The provision expands the list of services that are not eligible for reimbursement under the Medicare rule. Essentially, it bars the unbundling of payments for therapeutic services unrelated to a hospital admission if they are performed within 72 hours of an admission.
The American Hospital Association estimates the measure would add to the already $155 billion in cuts the sector agreed to as part of the new reform law, and in an e-mail alert, said it would fight the provision.
Recovery audit contractors have said that hospitals are bundling services that could have been billed separately, according to the AHA e-mail.

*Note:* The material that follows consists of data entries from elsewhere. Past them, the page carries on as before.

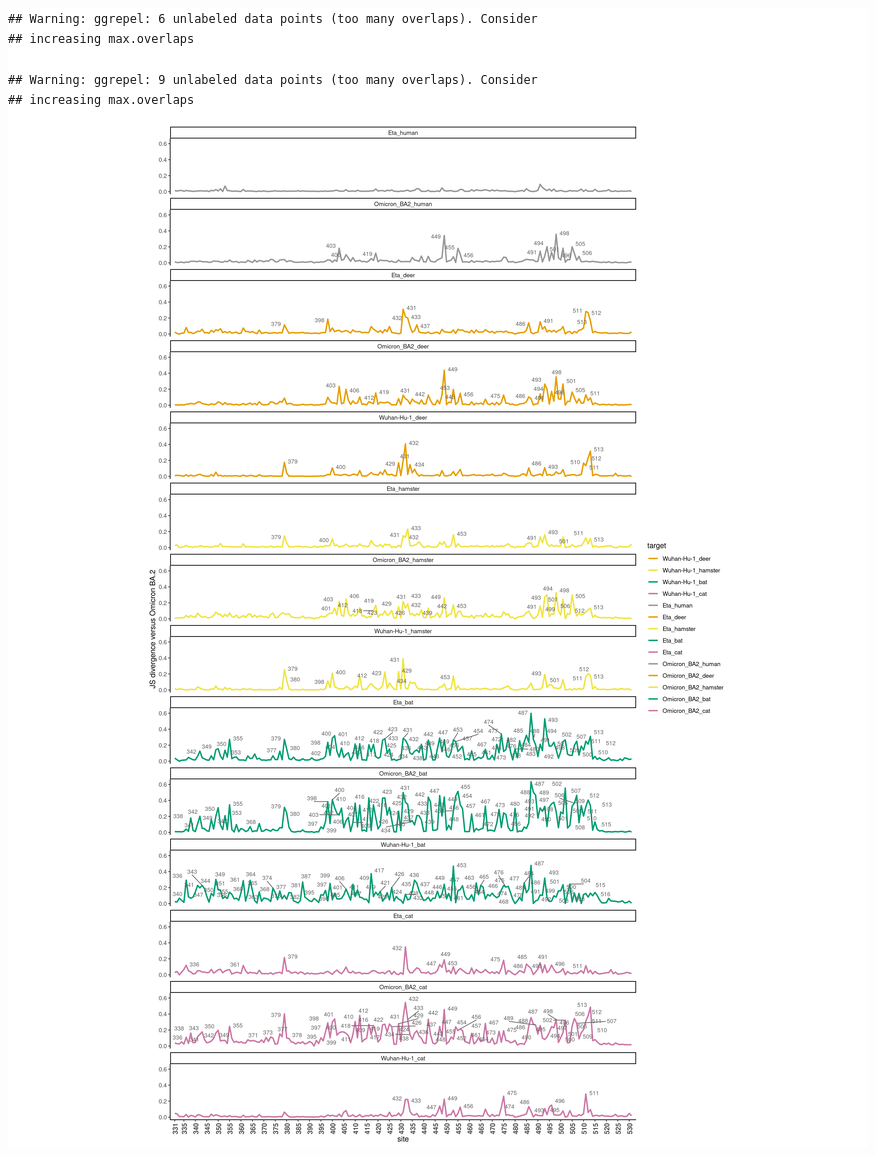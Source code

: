    ## Warning: ggrepel: 6 unlabeled data points (too many overlaps). Consider
    ## increasing max.overlaps

    ## Warning: ggrepel: 9 unlabeled data points (too many overlaps). Consider
    ## increasing max.overlaps

<img src="ACE2_epistatic_shifts_files/figure-gfm/line_plots_JSD_v_WH1-human_min3bc_facet-1.png" style="display: block; margin: auto;" />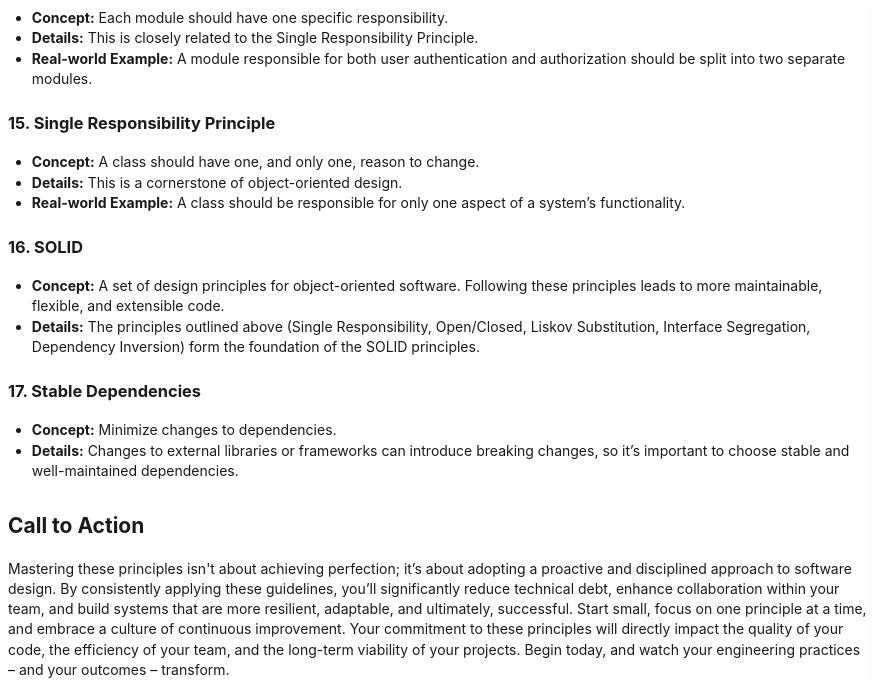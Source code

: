 - **Concept:** Each module should have one specific responsibility.
- **Details:** This is closely related to the Single Responsibility Principle.
- **Real-world Example:** A module responsible for both user authentication and authorization should be split into two separate modules.

### 15. Single Responsibility Principle

- **Concept:** A class should have one, and only one, reason to change.
- **Details:** This is a cornerstone of object-oriented design.
- **Real-world Example:** A class should be responsible for only one aspect of a system’s functionality.

### 16. SOLID

- **Concept:** A set of design principles for object-oriented software. Following these principles leads to more maintainable, flexible, and extensible code.
- **Details:** The principles outlined above (Single Responsibility, Open/Closed, Liskov Substitution, Interface Segregation, Dependency Inversion) form the foundation of the SOLID principles.

### 17. Stable Dependencies

- **Concept:** Minimize changes to dependencies.
- **Details:** Changes to external libraries or frameworks can introduce breaking changes, so it’s important to choose stable and well-maintained dependencies.

## Call to Action

Mastering these principles isn't about achieving perfection; it’s about adopting a proactive and disciplined approach to software design. By consistently applying these guidelines, you’ll significantly reduce technical debt, enhance collaboration within your team, and build systems that are more resilient, adaptable, and ultimately, successful. Start small, focus on one principle at a time, and embrace a culture of continuous improvement. Your commitment to these principles will directly impact the quality of your code, the efficiency of your team, and the long-term viability of your projects. Begin today, and watch your engineering practices – and your outcomes – transform.

```

```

Meanwhile, the bill—crafted jointly by the House Ways and Means and Senate Finance committees—revises the SGR provision so physicians get a 1.3% update starting June 1 and for the remainder of the year. In 2011, doctors will get a 1% update.
From 2012 through 2013, however, the pay formula gets tweaked. Updates would depend on physicians meeting certain spending targets, according to a summary of the bill.
But the formula backtracks to current law in 2014, setting physicians up with a possible 27% cut, according to one healthcare lobbyist. Doctors face a 21.2% cut by month's end.
Additionally, the package includes a six-month extension to the increase the federal government's share of Medicaid; a 15-month extension of Consolidated Omnibus Budget Reconciliation Act, commonly known as COBRA, premium assistance; and widens the 340B drug discount program to include inpatient drugs for use by patients who are uninsured.
The broader bill, known as the American Jobs and Closing Tax Loopholes Act of 2010, extends a number of expiring tax provisions as well.